If $M: m \to n$ and $N: k \to l$ are two matrices, there are four ways (up to isomorphism?) to compose them: $M \cdot_i N$, $M \cdot_i N$, $M +_i^0 N$ ($N +_i^0 M$) and $M +_0^i N$ ($N +_0^i M$) for some proper $i$. The four ways are equivalent and correspond to tensor product when $i=0$. If we think in terms of interfaces from the examples above, the four ways are equivalent when interfaces are fully disjoint.
Final notes
Place graphs and link graphs are (surprise, surprise!) special cases of forests and port graphs, respectively.
The underlying matrix for place graphs is functional and cyclic whereas for link graphs is only functional.

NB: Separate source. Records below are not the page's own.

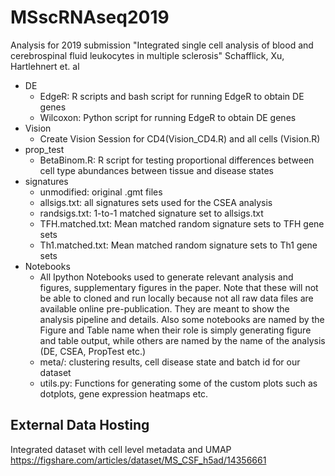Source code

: # MSscRNAseq2019
Analysis for 2019 submission "Integrated single cell analysis of blood and cerebrospinal fluid leukocytes in multiple sclerosis" Schafflick, Xu, Hartlehnert et. al

* DE 
  * EdgeR: R scripts and bash script for running EdgeR to obtain DE genes
  * Wilcoxon: Python script for running EdgeR to obtain DE genes
* Vision
  * Create Vision Session for CD4(Vision_CD4.R) and all cells (Vision.R)
* prop_test
  * BetaBinom.R: R script for testing proportional differences between cell type abundances between tissue and disease states
* signatures
  * unmodified: original .gmt files 
  * allsigs.txt: all signatures sets used for the CSEA analysis
  * randsigs.txt: 1-to-1 matched signature set to allsigs.txt 
  * TFH.matched.txt: Mean matched random signature sets to TFH gene sets
  * Th1.matched.txt: Mean matched random signature sets to Th1 gene sets
* Notebooks
  * All Ipython Notebooks used to generate relevant analysis and figures, supplementary figures in the paper. Note that these will not be able to cloned and run locally because not all raw data files are available online pre-publication. They are meant to show the analysis pipeline and details. Also some notebooks are named by the Figure and Table name when their role is simply generating figure and table output, while others are named by the name of the analysis (DE, CSEA, PropTest etc.) 
  * meta/: clustering results, cell disease state and batch id for our dataset
  * utils.py: Functions for generating some of the custom plots such as dotplots, gene expression heatmaps etc.

## External Data Hosting
Integrated dataset with cell level metadata and UMAP 
https://figshare.com/articles/dataset/MS_CSF_h5ad/14356661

We can relax both conditions and define an algebra on generic matrices.
Link graph interfaces are finite set of names and not ordinals. In theory, ordinals and finite sets of names are the same (i.e. isomorphic). However, in practice, it might be convenient to have finite sets of names instead of anonymous numbers. As it is discussed in the Appendix of [1], we can define parallel composition with name sharing. From a categorical view point, this means that the wanted symmetry is achieved without cumbersome switch morphisms, which sounds lovely.

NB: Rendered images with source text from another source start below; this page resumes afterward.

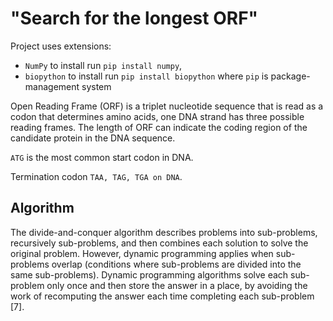 # "Search for the longest ORF"

Project uses extensions:
 * `NumPy` to install run `pip install numpy`,
 * `biopython` to install run `pip install biopython` 
 where `pip` is package-management system 

Open  Reading  Frame  (ORF)  is  a  triplet  nucleotide  sequence  that  is  read  as  a  codon  that  determines  amino  acids,  one  DNA  strand  has  three  possible  reading  frames.  The  length  of  ORF  can  indicate the coding region of the candidate protein in the DNA sequence.

`ATG`  is  the  most  common  start  codon  in  DNA.

Termination codon `TAA, TAG, TGA on DNA`.


## Algorithm

 The  divide-and-conquer  algorithm  describes  problems  into  sub-problems,  recursively  sub-problems,  and  then  combines  each  solution  to  solve  the  original  problem.  However,  dynamic  programming  applies  when  sub-problems  overlap  (conditions  where  sub-problems  are  divided into the same sub-problems). Dynamic programming algorithms solve each sub-problem only once and then store the answer in a place, by avoiding the work of recomputing the answer each time completing each sub-problem [7].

So, what if we want to replace ordinals with finite sets?
We could extend the definition of matrix with named columns and rows. For example, an $(X, Y, R)$ matrix $M$ is a function $M: X \times Y \to R$. We say $M$ ranges over finite sets $X$ and $Y$ and has values in some rig $R$. We define $\mathit{size} ; M$ as $|X| \times |Y|$.
Partial product and sum are more or less defined as above. We should pay attention to name clashing, though. So we need to define disjoint union of name sets. I do not find this approach convincing, since it makes the notation heavier. So what I will try next is the keep bare matrices as “semantic” referents and build the mapping between names and ordinals on the top of that.
References
[1] Robin Milner. The space and motion of communicating agents. Cambridge University Press, 2009.
[2] Brendan Fong and David I. Spivak. “Seven Sketches in Compositionality: An Invitation to Applied Category Theory.” arXiv preprint arXiv:1803.05316 (2018).
[3] Michele Sevegnani and Muffy Calder. “Bigraphs with sharing.” Theoretical Computer Science 577 (2015): 43-73.